The novel—yes, that stubborn creature—is nearly finished. I had imagined I might complete it in three months; we now approach five. Still, I feel we are moving, if not swiftly, then with a certain inevitability. I wonder, idly, who will read it. You, I suppose, though I am not unaware that reading has never been the chief pastime among you. Even so, one writes with some hope.
Mama has written to me—she requires money for house repairs come April. I shall see what can be managed. And you, what occupies your days now? I imagine Katty and ’Mita remain consumed by their work, while Mow continues, as ever, to live rather splendidly. Ree, I am told, has taken to motherhood—a son, no less. It is a strange thing, how swiftly time rearranges us. It seems only yesterday we were gathered at Christmas in those white costumes Mow designed thoughtfully at the last minute, and now five years have slipped by without so much as an apology. Lee, I trust, is preparing for her final examinations with due seriousness, and the teacher, Pippah, is sharpening the future’s brightest minds.

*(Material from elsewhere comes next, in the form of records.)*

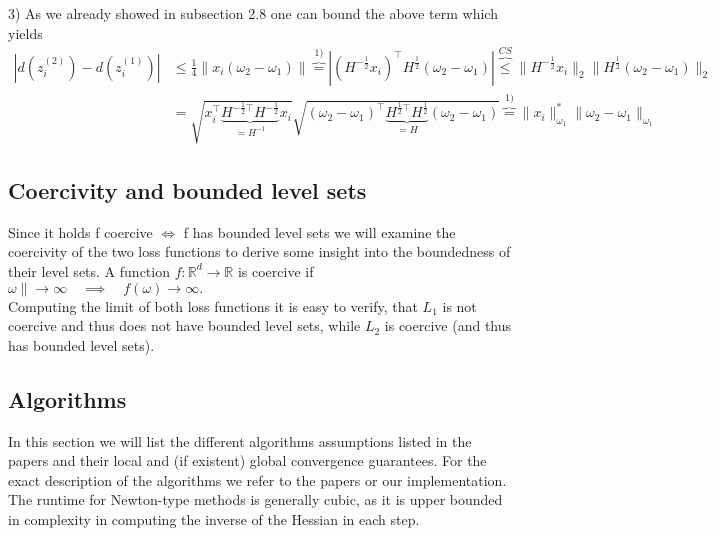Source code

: \documentclass{article}
\begin{document}
3)
As we already showed in subsection 2.8 one can bound the above term which yields
\begin{align*}
  | d(z_i ^{(2)}) - d(z_i ^{(1)})| &\leq \frac{1}{4} \| x_i (\omega_2 - \omega_1)\| 
  \overbrace{=}^{1)} | (H ^ {-\frac{1}{2}}x_i) ^\top H^{\frac{1}{2}}(\omega_2 - \omega_1)|
  \overbrace{\leq}^{CS} \| H^{-\frac{1}{2}} x_i\|_{2} \| H^{\frac{1}{2}}(\omega_2 - \omega_1)\|_{2}\\
  &= \sqrt{x_i^\top \underbrace{H^{-\frac{1}{2} \top}H^{-\frac{1}{2}}}_{=H^{-1}}x_i} \sqrt{(\omega_2 - \omega_1)^\top \underbrace{H^{\frac{1}{2}\top}H^{\frac{1}{2}}}_{=H}(\omega_2 - \omega_1)} 
  \overbrace{=}^{1)} \|x_i\|_{\omega _1}^* \|\omega_2-\omega_1\|_{\omega_1}
\end{align*}

\subsection{Coercivity and bounded level sets}
Since it holds f coercive $\Longleftrightarrow$ f has bounded level sets we will examine the coercivity of the two loss functions to derive some insight into the boundedness of their level sets. A function $f : \mathbb{R}^d \to \mathbb{R}$ is coercive if $\omega \| \to \infty \quad \implies \quad f(\omega) \to \infty. $\\
Computing the limit of both loss functions it is easy to verify, that $L_1$ is not coercive and thus does not have bounded level sets, while $L_2$ is coercive (and thus has bounded level sets).

\subsection*{Algorithms}
In this section we will list the different algorithms assumptions listed in the papers and their local and (if existent) global convergence guarantees. For the exact description of the algorithms we refer to the papers or our implementation. The runtime for Newton-type methods is generally cubic, as it is upper bounded in complexity in computing the inverse of the Hessian in each step.
\end{document}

My days here are composed of small, repetitive acts: I read, I write, I observe. Occasionally, I speak with a stranger. I tend to the cat, clean her litter box, wash the dishes, and prepare supper. In the evenings, I walk with Anja as she exercises her dog, Sophie, around the park. There is a rhythm to it all, though not an altogether comforting one.
Earlier this month, I visited Alexandra township for the first time. One is struck immediately by a certain stripping away of dignity, something difficult to articulate without sounding severe. Not long after, I found myself in Hawick, in KwaZulu-Natal, in the company of Malcolm. To move between such places in so short a span unsettles the spirit. One feels, quite at once, grateful and resentful, fortunate and deprived. It is a most disorienting condition, as though one were being pulled in opposing directions by invisible hands.
I am to travel to Cape Town in April for editorial work. I approach it with a seriousness that borders on the absurd, given that it does not yet pay. Still, I hold to the belief that it will, eventually, and perhaps even handsomely. There are moments, I confess, when I feel myself part of some peculiar fraternity of artists—working endlessly, producing diligently, and yet receiving nothing in return but the work itself. It is a most disagreeable arrangement. And yet—I persist.
Do write when you are able. I find I miss you all in ways that are not always immediately apparent, but deeply felt, nonetheless.